-- Your instructions --
Your task is to extract every entry that follows word for word while excluding the pictures.
Start of Extracted material
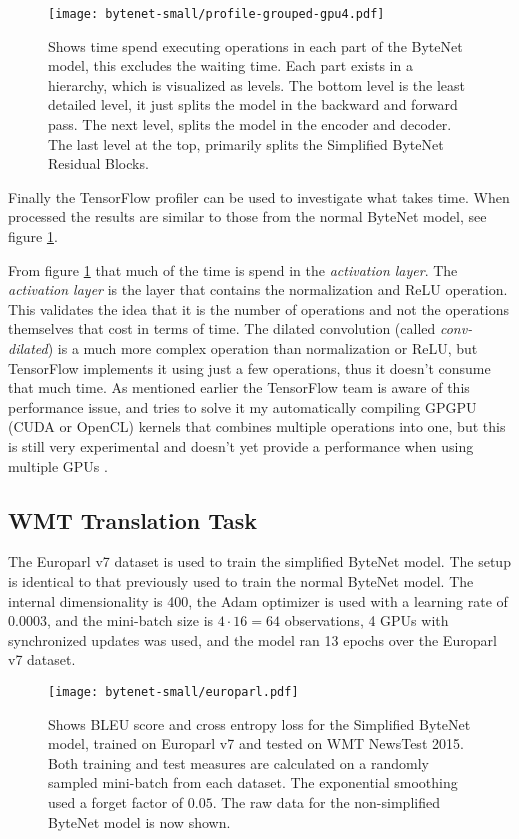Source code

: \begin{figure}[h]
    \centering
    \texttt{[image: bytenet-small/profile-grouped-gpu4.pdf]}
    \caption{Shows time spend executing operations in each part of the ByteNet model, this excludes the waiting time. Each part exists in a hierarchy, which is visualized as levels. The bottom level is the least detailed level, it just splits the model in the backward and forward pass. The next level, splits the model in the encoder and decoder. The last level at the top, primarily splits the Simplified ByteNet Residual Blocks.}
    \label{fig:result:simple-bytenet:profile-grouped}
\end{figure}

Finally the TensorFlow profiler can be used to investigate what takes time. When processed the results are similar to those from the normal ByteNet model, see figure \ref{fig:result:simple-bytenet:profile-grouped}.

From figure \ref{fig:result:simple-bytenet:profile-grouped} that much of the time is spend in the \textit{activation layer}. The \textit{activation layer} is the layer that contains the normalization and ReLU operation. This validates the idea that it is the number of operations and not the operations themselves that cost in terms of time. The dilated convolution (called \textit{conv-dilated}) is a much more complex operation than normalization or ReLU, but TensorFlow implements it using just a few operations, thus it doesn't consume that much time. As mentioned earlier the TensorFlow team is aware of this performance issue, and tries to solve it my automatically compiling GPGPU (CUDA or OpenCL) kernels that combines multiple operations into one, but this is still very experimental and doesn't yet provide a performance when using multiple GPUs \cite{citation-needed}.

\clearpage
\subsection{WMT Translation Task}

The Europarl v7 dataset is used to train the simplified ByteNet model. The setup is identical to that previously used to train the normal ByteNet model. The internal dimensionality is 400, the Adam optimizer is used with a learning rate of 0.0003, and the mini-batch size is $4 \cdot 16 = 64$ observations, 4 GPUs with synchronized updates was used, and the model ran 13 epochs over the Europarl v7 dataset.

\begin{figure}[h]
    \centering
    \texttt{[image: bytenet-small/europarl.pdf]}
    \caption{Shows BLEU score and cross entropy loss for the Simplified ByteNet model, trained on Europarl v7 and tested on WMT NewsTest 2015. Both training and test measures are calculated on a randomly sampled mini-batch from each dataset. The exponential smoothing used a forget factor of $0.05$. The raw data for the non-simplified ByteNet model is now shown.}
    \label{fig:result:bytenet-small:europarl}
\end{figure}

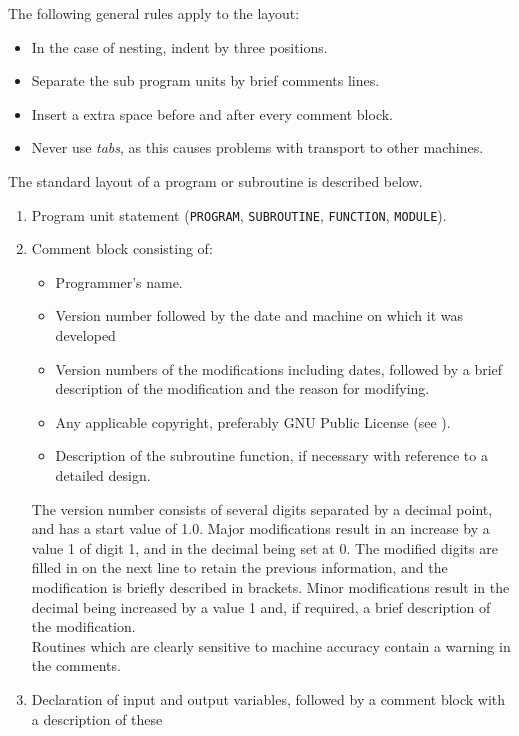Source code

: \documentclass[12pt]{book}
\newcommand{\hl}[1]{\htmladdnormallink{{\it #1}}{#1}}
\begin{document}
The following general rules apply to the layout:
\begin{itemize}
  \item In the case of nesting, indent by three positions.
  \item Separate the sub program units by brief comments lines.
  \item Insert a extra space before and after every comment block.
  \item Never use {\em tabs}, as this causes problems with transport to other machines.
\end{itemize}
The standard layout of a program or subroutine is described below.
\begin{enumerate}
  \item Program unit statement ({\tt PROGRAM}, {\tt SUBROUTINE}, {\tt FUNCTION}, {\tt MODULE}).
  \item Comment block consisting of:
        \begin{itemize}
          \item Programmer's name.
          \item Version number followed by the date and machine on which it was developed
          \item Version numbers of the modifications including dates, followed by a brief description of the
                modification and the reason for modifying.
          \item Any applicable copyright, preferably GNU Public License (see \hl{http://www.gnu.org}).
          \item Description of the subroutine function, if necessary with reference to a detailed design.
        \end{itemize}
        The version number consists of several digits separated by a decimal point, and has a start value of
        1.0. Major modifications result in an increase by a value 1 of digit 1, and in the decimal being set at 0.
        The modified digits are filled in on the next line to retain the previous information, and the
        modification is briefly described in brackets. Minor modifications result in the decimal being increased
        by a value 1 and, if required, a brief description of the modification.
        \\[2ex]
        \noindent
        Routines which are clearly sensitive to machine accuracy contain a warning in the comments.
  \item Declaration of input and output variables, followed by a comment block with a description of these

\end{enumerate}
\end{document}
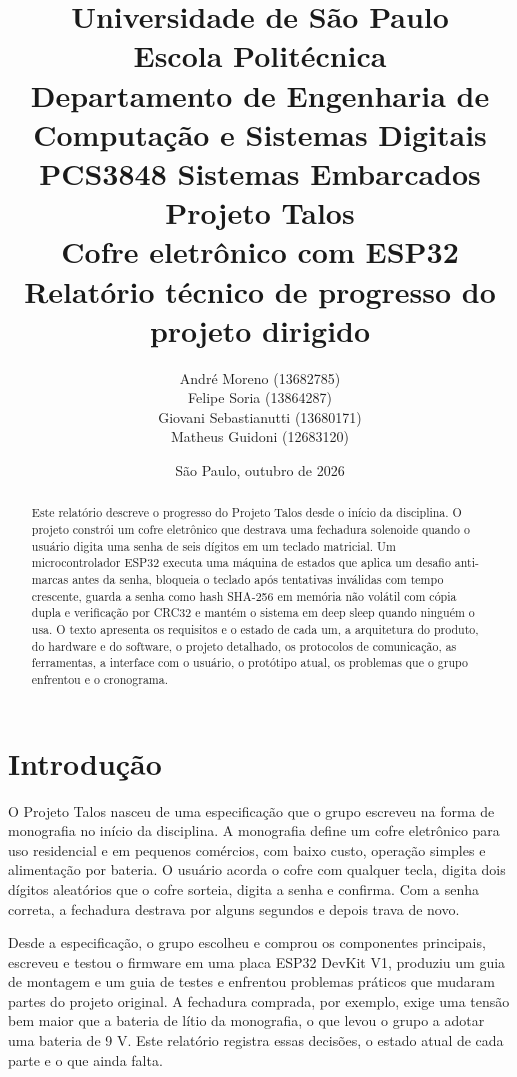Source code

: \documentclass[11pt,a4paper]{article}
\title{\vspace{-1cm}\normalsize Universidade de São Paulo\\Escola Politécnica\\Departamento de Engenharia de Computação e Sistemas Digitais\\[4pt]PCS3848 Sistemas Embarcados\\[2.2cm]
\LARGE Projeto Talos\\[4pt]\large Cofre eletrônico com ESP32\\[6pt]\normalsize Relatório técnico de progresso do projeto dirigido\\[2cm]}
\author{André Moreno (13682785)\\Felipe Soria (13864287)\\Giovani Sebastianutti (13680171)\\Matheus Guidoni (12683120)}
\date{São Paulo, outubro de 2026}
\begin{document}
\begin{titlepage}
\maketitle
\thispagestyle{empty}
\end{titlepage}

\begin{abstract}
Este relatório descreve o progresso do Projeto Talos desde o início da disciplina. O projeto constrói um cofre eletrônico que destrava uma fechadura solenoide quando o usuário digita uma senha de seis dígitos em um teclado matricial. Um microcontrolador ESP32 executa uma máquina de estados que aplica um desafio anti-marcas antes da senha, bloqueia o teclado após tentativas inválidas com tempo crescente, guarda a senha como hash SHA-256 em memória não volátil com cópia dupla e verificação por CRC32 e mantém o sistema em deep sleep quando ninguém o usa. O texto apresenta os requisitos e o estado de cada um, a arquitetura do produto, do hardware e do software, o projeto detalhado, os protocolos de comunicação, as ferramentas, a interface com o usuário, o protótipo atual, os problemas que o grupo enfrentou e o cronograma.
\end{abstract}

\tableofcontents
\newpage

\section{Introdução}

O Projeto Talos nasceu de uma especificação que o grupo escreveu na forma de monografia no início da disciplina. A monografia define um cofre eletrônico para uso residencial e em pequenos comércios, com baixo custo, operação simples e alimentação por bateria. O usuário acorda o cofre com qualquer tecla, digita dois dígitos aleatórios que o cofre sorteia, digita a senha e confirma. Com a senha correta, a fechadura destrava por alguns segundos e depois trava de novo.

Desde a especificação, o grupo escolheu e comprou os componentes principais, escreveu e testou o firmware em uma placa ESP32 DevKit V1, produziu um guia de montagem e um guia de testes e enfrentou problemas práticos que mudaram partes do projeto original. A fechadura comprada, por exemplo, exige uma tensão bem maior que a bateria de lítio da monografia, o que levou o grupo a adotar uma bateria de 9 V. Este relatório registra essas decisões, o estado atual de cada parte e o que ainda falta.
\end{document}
End of Extracted material
-- Task answer --
Source code

: \begin{figure}[h]
    \centering
    \texttt{[image: bytenet-small/profile-grouped-gpu4.pdf]}
    \caption{Shows time spend executing operations in each part of the ByteNet model, this excludes the waiting time. Each part exists in a hierarchy, which is visualized as levels. The bottom level is the least detailed level, it just splits the model in the backward and forward pass. The next level, splits the model in the encoder and decoder. The last level at the top, primarily splits the Simplified ByteNet Residual Blocks.}
    \label{fig:result:simple-bytenet:profile-grouped}
\end{figure}

Finally the TensorFlow profiler can be used to investigate what takes time. When processed the results are similar to those from the normal ByteNet model, see figure \ref{fig:result:simple-bytenet:profile-grouped}.

From figure \ref{fig:result:simple-bytenet:profile-grouped} that much of the time is spend in the \textit{activation layer}. The \textit{activation layer} is the layer that contains the normalization and ReLU operation. This validates the idea that it is the number of operations and not the operations themselves that cost in terms of time. The dilated convolution (called \textit{conv-dilated}) is a much more complex operation than normalization or ReLU, but TensorFlow implements it using just a few operations, thus it doesn't consume that much time. As mentioned earlier the TensorFlow team is aware of this performance issue, and tries to solve it my automatically compiling GPGPU (CUDA or OpenCL) kernels that combines multiple operations into one, but this is still very experimental and doesn't yet provide a performance when using multiple GPUs \cite{citation-needed}.

\clearpage
\subsection{WMT Translation Task}

The Europarl v7 dataset is used to train the simplified ByteNet model. The setup is identical to that previously used to train the normal ByteNet model. The internal dimensionality is 400, the Adam optimizer is used with a learning rate of 0.0003, and the mini-batch size is $4 \cdot 16 = 64$ observations, 4 GPUs with synchronized updates was used, and the model ran 13 epochs over the Europarl v7 dataset.

\begin{figure}[h]
    \centering
    \texttt{[image: bytenet-small/europarl.pdf]}
    \caption{Shows BLEU score and cross entropy loss for the Simplified ByteNet model, trained on Europarl v7 and tested on WMT NewsTest 2015. Both training and test measures are calculated on a randomly sampled mini-batch from each dataset. The exponential smoothing used a forget factor of $0.05$. The raw data for the non-simplified ByteNet model is now shown.}
    \label{fig:result:bytenet-small:europarl}
\end{figure}

Source code

: \documentclass[12pt]{book}
\newcommand{\hl}[1]{\htmladdnormallink{{\it #1}}{#1}}
\begin{document}
The following general rules apply to the layout:
\begin{itemize}
  \item In the case of nesting, indent by three positions.
  \item Separate the sub program units by brief comments lines.
  \item Insert a extra space before and after every comment block.
  \item Never use {\em tabs}, as this causes problems with transport to other machines.
\end{itemize}
The standard layout of a program or subroutine is described below.
\begin{enumerate}
  \item Program unit statement ({\tt PROGRAM}, {\tt SUBROUTINE}, {\tt FUNCTION}, {\tt MODULE}).
  \item Comment block consisting of:
        \begin{itemize}
          \item Programmer's name.
          \item Version number followed by the date and machine on which it was developed
          \item Version numbers of the modifications including dates, followed by a brief description of the
                modification and the reason for modifying.
          \item Any applicable copyright, preferably GNU Public License (see \hl{http://www.gnu.org}).
          \item Description of the subroutine function, if necessary with reference to a detailed design.
        \end{itemize}
        The version number consists of several digits separated by a decimal point, and has a start value of
        1.0. Major modifications result in an increase by a value 1 of digit 1, and in the decimal being set at 0.
        The modified digits are filled in on the next line to retain the previous information, and the
        modification is briefly described in brackets. Minor modifications result in the decimal being increased
        by a value 1 and, if required, a brief description of the modification.
        \\[2ex]
        \noindent
        Routines which are clearly sensitive to machine accuracy contain a warning in the comments.
  \item Declaration of input and output variables, followed by a comment block with a description of these

\end{enumerate}
\end{document}
Source code

: \documentclass[11pt,a4paper]{article}
\title{\vspace{-1cm}\normalsize Universidade de São Paulo\\Escola Politécnica\\Departamento de Engenharia de Computação e Sistemas Digitais\\[4pt]PCS3848 Sistemas Embarcados\\[2.2cm]
\LARGE Projeto Talos\\[4pt]\large Cofre eletrônico com ESP32\\[6pt]\normalsize Relatório técnico de progresso do projeto dirigido\\[2cm]}
\author{André Moreno (13682785)\\Felipe Soria (13864287)\\Giovani Sebastianutti (13680171)\\Matheus Guidoni (12683120)}
\date{São Paulo, outubro de 2026}
\begin{document}
\begin{titlepage}
\maketitle
\thispagestyle{empty}
\end{titlepage}

\begin{abstract}
Este relatório descreve o progresso do Projeto Talos desde o início da disciplina. O projeto constrói um cofre eletrônico que destrava uma fechadura solenoide quando o usuário digita uma senha de seis dígitos em um teclado matricial. Um microcontrolador ESP32 executa uma máquina de estados que aplica um desafio anti-marcas antes da senha, bloqueia o teclado após tentativas inválidas com tempo crescente, guarda a senha como hash SHA-256 em memória não volátil com cópia dupla e verificação por CRC32 e mantém o sistema em deep sleep quando ninguém o usa. O texto apresenta os requisitos e o estado de cada um, a arquitetura do produto, do hardware e do software, o projeto detalhado, os protocolos de comunicação, as ferramentas, a interface com o usuário, o protótipo atual, os problemas que o grupo enfrentou e o cronograma.
\end{abstract}

\tableofcontents
\newpage

\section{Introdução}

O Projeto Talos nasceu de uma especificação que o grupo escreveu na forma de monografia no início da disciplina. A monografia define um cofre eletrônico para uso residencial e em pequenos comércios, com baixo custo, operação simples e alimentação por bateria. O usuário acorda o cofre com qualquer tecla, digita dois dígitos aleatórios que o cofre sorteia, digita a senha e confirma. Com a senha correta, a fechadura destrava por alguns segundos e depois trava de novo.

Desde a especificação, o grupo escolheu e comprou os componentes principais, escreveu e testou o firmware em uma placa ESP32 DevKit V1, produziu um guia de montagem e um guia de testes e enfrentou problemas práticos que mudaram partes do projeto original. A fechadura comprada, por exemplo, exige uma tensão bem maior que a bateria de lítio da monografia, o que levou o grupo a adotar uma bateria de 9 V. Este relatório registra essas decisões, o estado atual de cada parte e o que ainda falta.
\end{document}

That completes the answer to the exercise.